Introducción
¿Por qué recordamos aún el 11 de noviembre? ¿Por qué seguir conmemorando los casi diez millones de soldados caídos entre 1914 y 1918, cuando en el mundo unos veinte millones de personas perdieron la vida en accidentes de tráfico entre 1898 y 1998, y más de treinta millones murieron durante la epidemia de gripe de 1918 y 1919[1]? En parte, la respuesta es que la Primera Guerra Mundial tuvo unas características que la hicieron emblemática de otras guerras modernas, no solo del siglo XX, sino también posteriores. Supuso para los combatientes unas experiencias nuevas y terribles, y obligó a los distintos frentes a llevar a cabo una movilización sin precedentes. Además de representar un verdadero desastre, se convirtió en condición previa de futuros desastres, incluida la Segunda Guerra Mundial, cuyas víctimas fueron muchos millones más. Impulsó la creación de nuevos mecanismos de supervivencia sociales para afrontar la muerte, la mutilación y la desolación, y, sin embargo, en muchas regiones del mundo, su legado sigue provocando derramamientos de sangre en la actualidad. Por último, constituyó un tipo especial de cataclismo, una catástrofe causada por el hombre a través de sus actos políticos, y como tal puede suscitar, un siglo después, emociones poderosas y plantear, como presagio, cuestiones espinosas. Sus víctimas no perecieron ni por un virus desconocido ni por un fallo mecánico o un error humano. La suerte que corrieron fue el resultado de una política de Estado deliberada, decidida por gobiernos que una y otra vez rechazaron cualquier alternativa a la violencia no solo con la simple aquiescencia, sino también con el apoyo activo de millones de sus súbditos. Los hombres de la época de ambos bandos aborrecieron aquella matanza, pero sintiéndose a la vez incapaces de desvincularse de ella, involucrados en una tragedia en el sentido clásico de conflicto entre lo que es justo y lo que también es justo.
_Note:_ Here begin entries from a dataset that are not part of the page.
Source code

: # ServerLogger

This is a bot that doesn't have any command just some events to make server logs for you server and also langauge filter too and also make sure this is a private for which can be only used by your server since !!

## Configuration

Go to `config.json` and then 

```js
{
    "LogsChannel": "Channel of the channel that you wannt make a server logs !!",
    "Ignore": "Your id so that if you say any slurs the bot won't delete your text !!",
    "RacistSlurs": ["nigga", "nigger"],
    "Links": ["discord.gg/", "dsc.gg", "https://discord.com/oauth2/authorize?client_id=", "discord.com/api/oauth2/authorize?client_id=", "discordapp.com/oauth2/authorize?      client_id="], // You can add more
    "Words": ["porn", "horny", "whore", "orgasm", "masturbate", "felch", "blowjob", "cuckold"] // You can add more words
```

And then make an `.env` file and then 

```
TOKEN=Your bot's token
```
Cuando se desencadenó la guerra en un continente pacífico, pareció que se hubiera producido un salto atrás a lo primitivo, un resurgimiento atávico de violencia interétnica. Pero lo cierto es que el conflicto tenía por protagonistas a las sociedades más ricas y tecnológicamente avanzadas de la época, transformadas por la industrialización, la democratización y la globalización tras la última campaña con la que pueda ser comparado, a saber, las guerras napoleónicas de hacía un siglo. Se convirtió en el prototipo de un nuevo modelo de conflicto armado. Los cuatro años de guerra fueron testigos de una revolución militar más que notable, en la que ambos bandos buscaron afanosamente —y al final descubrieron— la forma más efectiva de utilizar armas modernas. Sobre todo tras el fracaso de los planes preconcebidos, la gente de la época fue perfectamente consciente de lo insólito de aquella guerra y de la falta de precedentes históricos. Muchos sintieron que sus políticos y sus generales estaban perdiendo la razón. Pero la guerra no estalló —ni se prolongó— de manera fortuita o por la fatalidad, y es un error presentarla como un sacrificio totémico de los niños de Europa que los que ostentaban el poder fueron incapaces de impedir. Aunque ningún gobierno controlara el conjunto del sistema internacional, lo cierto es que todos podían elegir entre la guerra y la paz. Como diría Carl von Clausewitz, un alto oficial del ejército prusiano y uno de los más célebres historiadores y teóricos de la ciencia militar, reflexionando sobre la época napoleónica, la guerra encierra un impulso inherente hacia una destructividad cada vez mayor y paradójicamente, sin embargo, es también un acto político, el fruto de un cúmulo de emociones intensas y de razones y voluntades[2].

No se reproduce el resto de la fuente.